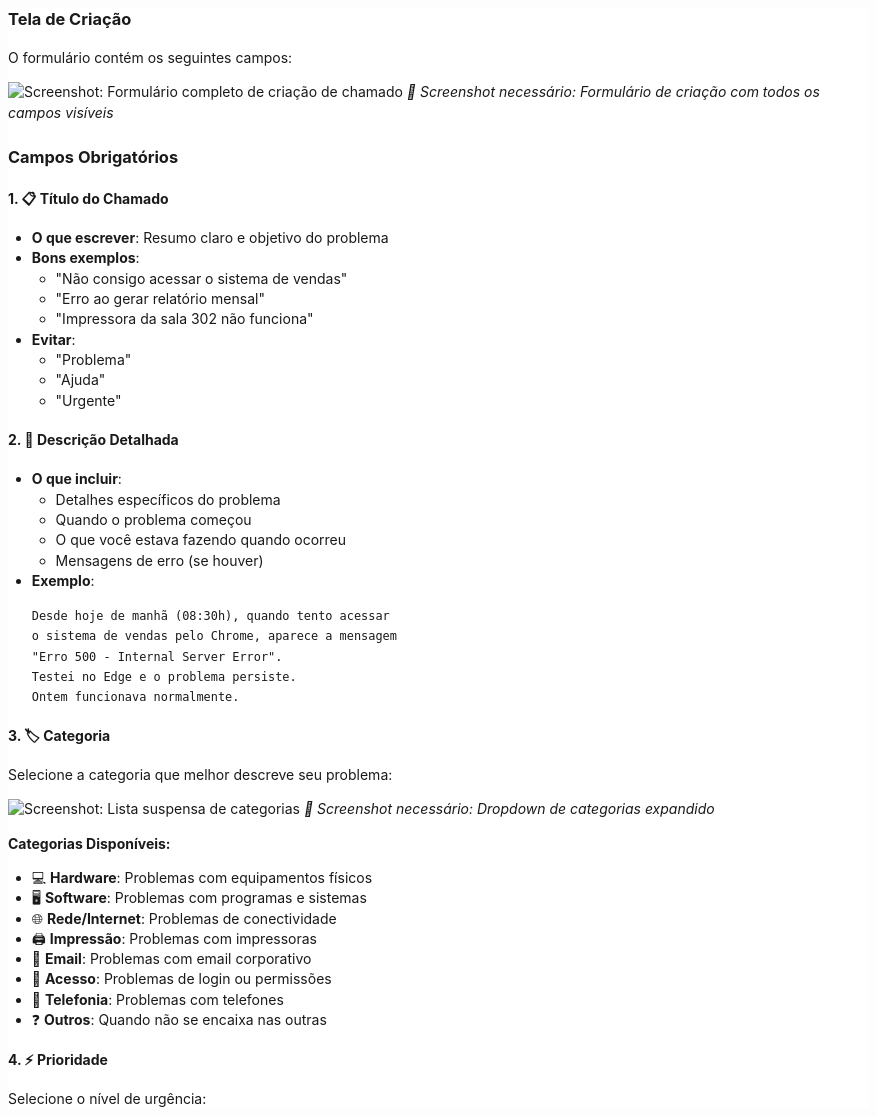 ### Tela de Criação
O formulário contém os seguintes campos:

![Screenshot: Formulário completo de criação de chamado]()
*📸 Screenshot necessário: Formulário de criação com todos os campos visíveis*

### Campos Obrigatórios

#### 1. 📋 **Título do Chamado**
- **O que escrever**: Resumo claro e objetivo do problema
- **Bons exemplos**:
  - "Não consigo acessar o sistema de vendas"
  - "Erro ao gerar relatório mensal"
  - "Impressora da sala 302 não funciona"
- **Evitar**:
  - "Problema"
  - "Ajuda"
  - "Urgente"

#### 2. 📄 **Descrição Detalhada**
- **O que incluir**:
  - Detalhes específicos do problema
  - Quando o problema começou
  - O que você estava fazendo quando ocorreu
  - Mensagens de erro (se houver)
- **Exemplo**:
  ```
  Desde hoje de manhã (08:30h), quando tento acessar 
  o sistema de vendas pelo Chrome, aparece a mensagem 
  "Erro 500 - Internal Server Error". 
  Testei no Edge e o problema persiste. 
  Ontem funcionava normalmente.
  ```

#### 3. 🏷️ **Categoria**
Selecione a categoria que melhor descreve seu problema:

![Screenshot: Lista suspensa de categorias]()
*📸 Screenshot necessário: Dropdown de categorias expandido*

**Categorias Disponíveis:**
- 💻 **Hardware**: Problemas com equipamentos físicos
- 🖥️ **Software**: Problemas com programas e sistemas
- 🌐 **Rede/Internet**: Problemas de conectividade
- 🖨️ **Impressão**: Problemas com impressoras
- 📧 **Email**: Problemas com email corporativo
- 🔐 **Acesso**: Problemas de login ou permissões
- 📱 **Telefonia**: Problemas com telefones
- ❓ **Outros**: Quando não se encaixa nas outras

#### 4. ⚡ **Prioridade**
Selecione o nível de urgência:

= = = = =

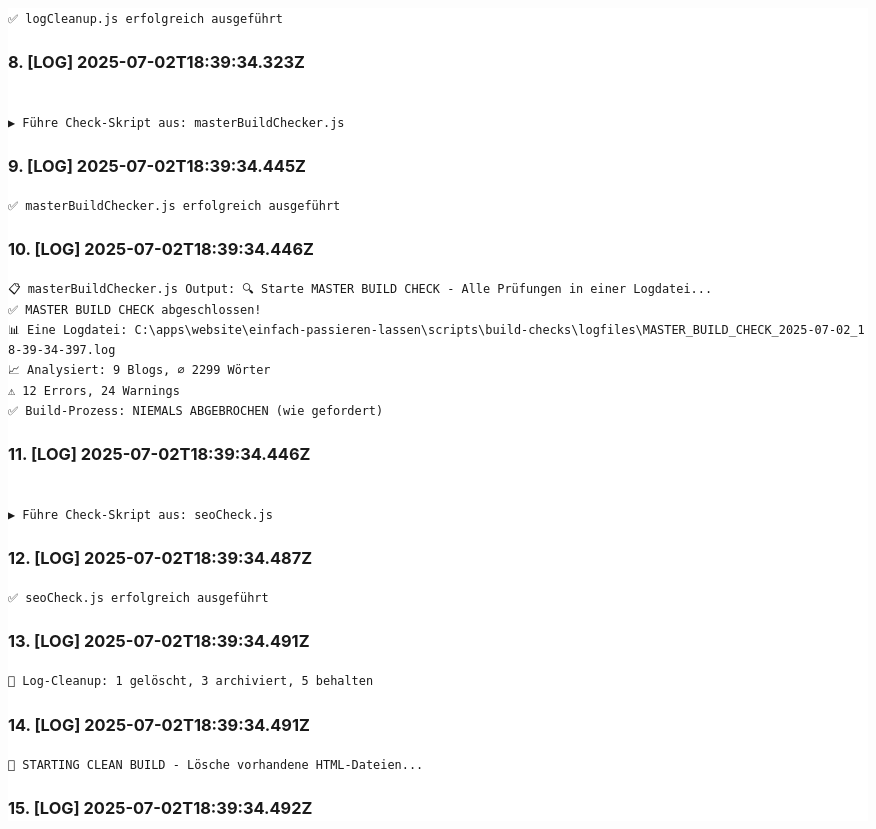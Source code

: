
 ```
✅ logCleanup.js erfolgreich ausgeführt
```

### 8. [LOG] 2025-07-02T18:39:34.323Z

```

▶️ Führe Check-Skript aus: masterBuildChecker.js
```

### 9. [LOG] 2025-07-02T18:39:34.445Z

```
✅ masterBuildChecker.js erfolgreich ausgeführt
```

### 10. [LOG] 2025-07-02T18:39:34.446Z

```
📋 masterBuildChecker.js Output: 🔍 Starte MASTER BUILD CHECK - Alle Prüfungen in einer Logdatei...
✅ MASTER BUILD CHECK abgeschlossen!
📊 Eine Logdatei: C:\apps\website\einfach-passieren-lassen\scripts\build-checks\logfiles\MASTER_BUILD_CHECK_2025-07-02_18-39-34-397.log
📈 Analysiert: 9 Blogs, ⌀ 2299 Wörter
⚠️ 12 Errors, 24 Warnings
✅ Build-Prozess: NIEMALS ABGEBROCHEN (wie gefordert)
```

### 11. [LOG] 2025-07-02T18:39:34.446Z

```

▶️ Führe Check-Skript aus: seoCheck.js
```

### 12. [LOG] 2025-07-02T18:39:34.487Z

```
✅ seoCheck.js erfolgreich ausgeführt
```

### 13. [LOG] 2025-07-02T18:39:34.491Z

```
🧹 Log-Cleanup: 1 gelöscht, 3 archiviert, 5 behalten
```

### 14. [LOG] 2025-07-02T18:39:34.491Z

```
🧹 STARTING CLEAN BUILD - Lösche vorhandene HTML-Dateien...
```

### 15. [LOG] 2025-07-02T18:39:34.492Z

= = = = =

INSTRUCTIONS TO FOLLOW:
Lines of the data above that include the string "Skript" must each be copied.

RESULT BELOW:
▶️ Führe Check-Skript aus: masterBuildChecker.js
▶️ Führe Check-Skript aus: seoCheck.js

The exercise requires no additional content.